*** Opening of PROVIDED ENTRIES ***

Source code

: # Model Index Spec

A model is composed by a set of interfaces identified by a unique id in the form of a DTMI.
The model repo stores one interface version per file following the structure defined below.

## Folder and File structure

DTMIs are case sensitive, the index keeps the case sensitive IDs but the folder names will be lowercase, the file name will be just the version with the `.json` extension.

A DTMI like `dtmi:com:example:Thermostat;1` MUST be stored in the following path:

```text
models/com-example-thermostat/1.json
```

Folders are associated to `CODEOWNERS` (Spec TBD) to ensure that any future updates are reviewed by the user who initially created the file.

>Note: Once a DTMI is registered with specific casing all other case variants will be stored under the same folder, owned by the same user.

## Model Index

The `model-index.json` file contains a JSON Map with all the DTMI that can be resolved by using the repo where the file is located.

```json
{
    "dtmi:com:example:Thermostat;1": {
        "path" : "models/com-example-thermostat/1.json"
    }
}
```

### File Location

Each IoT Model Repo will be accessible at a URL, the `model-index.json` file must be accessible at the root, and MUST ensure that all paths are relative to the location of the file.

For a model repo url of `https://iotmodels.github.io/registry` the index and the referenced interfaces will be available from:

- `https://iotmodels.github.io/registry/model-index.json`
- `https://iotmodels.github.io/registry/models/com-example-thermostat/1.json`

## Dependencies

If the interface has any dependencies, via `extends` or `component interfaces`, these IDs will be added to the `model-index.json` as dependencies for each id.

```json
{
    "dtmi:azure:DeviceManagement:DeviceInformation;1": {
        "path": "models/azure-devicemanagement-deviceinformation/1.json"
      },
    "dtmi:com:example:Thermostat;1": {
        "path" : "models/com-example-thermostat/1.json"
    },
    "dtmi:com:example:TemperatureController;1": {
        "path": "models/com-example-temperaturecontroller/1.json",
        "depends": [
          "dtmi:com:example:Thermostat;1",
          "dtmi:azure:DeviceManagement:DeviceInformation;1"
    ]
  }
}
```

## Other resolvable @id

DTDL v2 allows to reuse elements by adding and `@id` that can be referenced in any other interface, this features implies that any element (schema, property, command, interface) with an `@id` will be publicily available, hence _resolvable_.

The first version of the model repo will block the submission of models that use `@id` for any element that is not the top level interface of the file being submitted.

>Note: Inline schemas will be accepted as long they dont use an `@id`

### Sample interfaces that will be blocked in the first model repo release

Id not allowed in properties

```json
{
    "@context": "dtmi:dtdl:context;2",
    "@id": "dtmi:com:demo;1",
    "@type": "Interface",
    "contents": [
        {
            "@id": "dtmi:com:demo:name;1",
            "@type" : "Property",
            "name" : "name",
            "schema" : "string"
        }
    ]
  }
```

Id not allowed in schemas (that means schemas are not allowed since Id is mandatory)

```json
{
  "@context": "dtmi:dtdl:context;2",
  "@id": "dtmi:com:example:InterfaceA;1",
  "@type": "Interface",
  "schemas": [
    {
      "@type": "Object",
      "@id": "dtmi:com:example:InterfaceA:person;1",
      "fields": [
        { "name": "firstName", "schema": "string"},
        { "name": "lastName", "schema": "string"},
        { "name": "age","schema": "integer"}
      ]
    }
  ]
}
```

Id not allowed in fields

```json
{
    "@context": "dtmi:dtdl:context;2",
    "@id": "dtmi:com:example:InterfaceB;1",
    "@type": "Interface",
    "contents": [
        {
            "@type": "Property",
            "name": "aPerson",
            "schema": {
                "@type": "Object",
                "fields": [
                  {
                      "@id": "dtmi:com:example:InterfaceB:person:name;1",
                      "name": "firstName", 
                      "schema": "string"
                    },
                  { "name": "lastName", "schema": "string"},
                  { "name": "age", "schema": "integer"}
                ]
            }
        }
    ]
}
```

*** Close of PROVIDED ENTRIES ***

→ EXERCISE
Select from the material above each line in which the string "iotmodels" appears, and list those lines.

→ EXERCISE OUTPUT
For a model repo url of `https://iotmodels.github.io/registry` the index and the referenced interfaces will be available from:
- `https://iotmodels.github.io/registry/model-index.json`
- `https://iotmodels.github.io/registry/models/com-example-thermostat/1.json`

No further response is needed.